Esse é um registro dramático feito neste JC pela repórter Amanda Rainheri, com fotos que valem por mil palavras da repórter-fotográfica Brenda Alcântara. O espaço metropolitano esmiuçado pela reportagem recebe o pomposo título de Parque Memorial Arcoverde, em homenagem ao primeiro sacerdote católico brasileiro que foi elevado ao título de cardeal na América Latina. Uma figura tão ilustre que ainda carrega dois sobrenomes presentes em toda a história de Pernambuco - Albuquerque e Cavalcanti -, não merece ser lembrada como patrono de um espaço de 80 hectares que foram pensados como o maior complexo de lazer da Região Metropolitana do Recife mas não passaram disso: pensados.

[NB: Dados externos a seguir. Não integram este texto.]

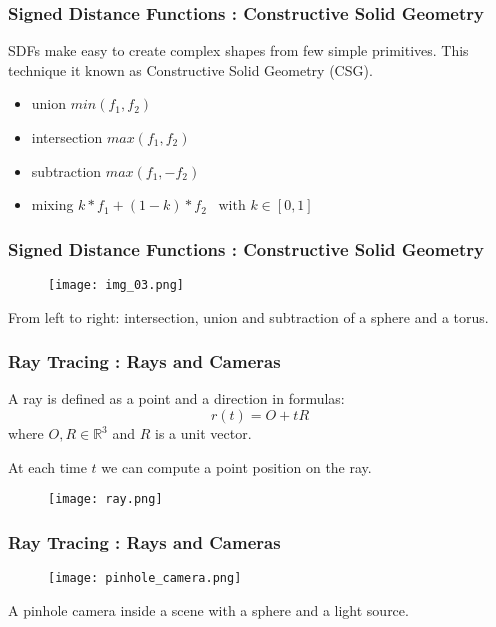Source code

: \documentclass{beamer}
\newcommand\R{\ensuremath{\mathbb{R}}}
\begin{document}
\begin{frame}
\frametitle{Signed Distance Functions : Constructive Solid Geometry}
SDFs make easy to create complex shapes from few simple primitives.
This technique it known as Constructive Solid Geometry (CSG).
\begin{itemize}
  \item union $ min(f_1, f_2) $
  \item intersection $ max(f_1, f_2) $
  \item subtraction $ max(f_1, -f_2) $
  \item mixing $ k*f_1 + (1-k) * f_2 \;\;\; \text{with $k\in[0,1]$} $
\end{itemize}
\end{frame}



\begin{frame}
\frametitle{Signed Distance Functions : Constructive Solid Geometry}
\begin{figure}[!htb]
  \centering
  \texttt{[image: img\_03.png]}
\end{figure}
From left to right:
intersection, union and subtraction of a sphere and a torus.
\end{frame}


\begin{frame}
\frametitle{Ray Tracing : Rays and Cameras}

A ray is defined as a point and a direction in formulas:
$$
r(t) = O + tR
$$
where $O,R \in \R^3$ and $R$ is a unit vector.

At each time $t$ we can compute a point position on the ray.
\begin{figure}[!htb]
  \centering
  \texttt{[image: ray.png]}
\end{figure}
\end{frame}


\begin{frame}
\frametitle{Ray Tracing : Rays and Cameras}
\begin{figure}[!htb]
  \centering
  \texttt{[image: pinhole\_camera.png]}
\end{figure}
A pinhole camera inside a scene with a sphere and a light source.
\end{frame}
\end{document}
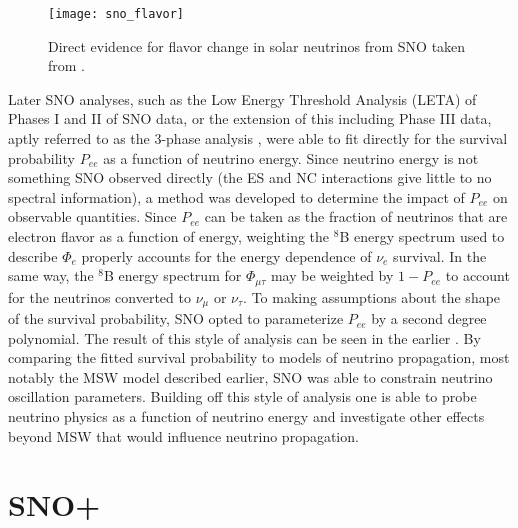 \begin{figure}
\centering
\texttt{[image: sno\_flavor]}
\caption{\label{fig:sno_flavor} Direct evidence for flavor change in solar neutrinos from SNO taken from \cite{sno_direct}.}
\end{figure}

Later SNO analyses, such as the Low Energy Threshold Analysis (LETA) \cite{leta} of Phases I and II of SNO data, or the extension of this including Phase III data, aptly referred to as the 3-phase analysis \cite{3phase}, were able to fit directly for the survival probability $P_{ee}$ as a function of neutrino energy.
Since neutrino energy is not something SNO observed directly (the ES and NC interactions give little to no spectral information), a method was developed to determine the impact of $P_{ee}$ on observable quantities.
Since $P_{ee}$ can be taken as the fraction of neutrinos that are electron flavor as a function of energy, weighting the $^8$B energy spectrum used to describe $\Phi_e$ properly accounts for the energy dependence of $\nu_e$ survival.
In the same way, the $^8$B energy spectrum for $\Phi_{\mu\tau}$ may be weighted by $1-P_{ee}$ to account for the neutrinos converted to $\nu_\mu$ or $\nu_\tau$.
To making assumptions about the shape of the survival probability, SNO opted to parameterize $P_{ee}$ by a second degree polynomial.
The result of this style of analysis can be seen in the earlier .
By comparing the fitted survival probability to models of neutrino propagation, most notably the MSW model described earlier, SNO was able to constrain neutrino oscillation parameters.
Building off this style of analysis one is able to probe neutrino physics as a function of neutrino energy and investigate other effects beyond MSW that would influence neutrino propagation.

\section{SNO+}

Foi o que pensou a repórter Amanda Rainheri quando desceu o viaduto do lado do Shopping Tacaruna em direção a Olinda e viu, como de costume, a área verde abandonada no Complexo de Salgadinho. Que antes do governador Eraldo Gueiros, aí pelos idos dos anos 60 do século passado, era apenas um caminho para quem saía do Recife em direção a Olinda ou para quem vinha de lá. Era uma viagem longa, penosa, sobretudo depois da Escola de Aprendizes de Marinheiros, quando a pista estreita frequentemente forçava motoristas de um lado ou de outro fazerem uma "parada estratégica" para a fila contrária passar.

Essa agonia passou em dezembro de 1975, quando o governador Eraldo Gueiros inaugurou o Complexo Viário de Salgadinho ligando Recife e Olinda como sempre foi sonhado, desde os tempos do governador Etelvino Lins, que preconizava a nova Avenida Olinda nos festejos do Tricentenário da Restauração Pernambucana, isto é, em 1954. A avenida se fez, ficou mais fácil circular entre a capital e Olinda, até se deu ao espaço uma destinação cultural com o objetivo de fazer dessa área uma referência para os de casa e os que vêm de fora, mas o que nossa repórter viu diz tudo em uma só frase: "O Parque Memorial Arcoverde agoniza à espera de atenção do poder público". E enquanto esse poder não chega os predadores vão deixando suas impressões digitais de sujeira e degradação.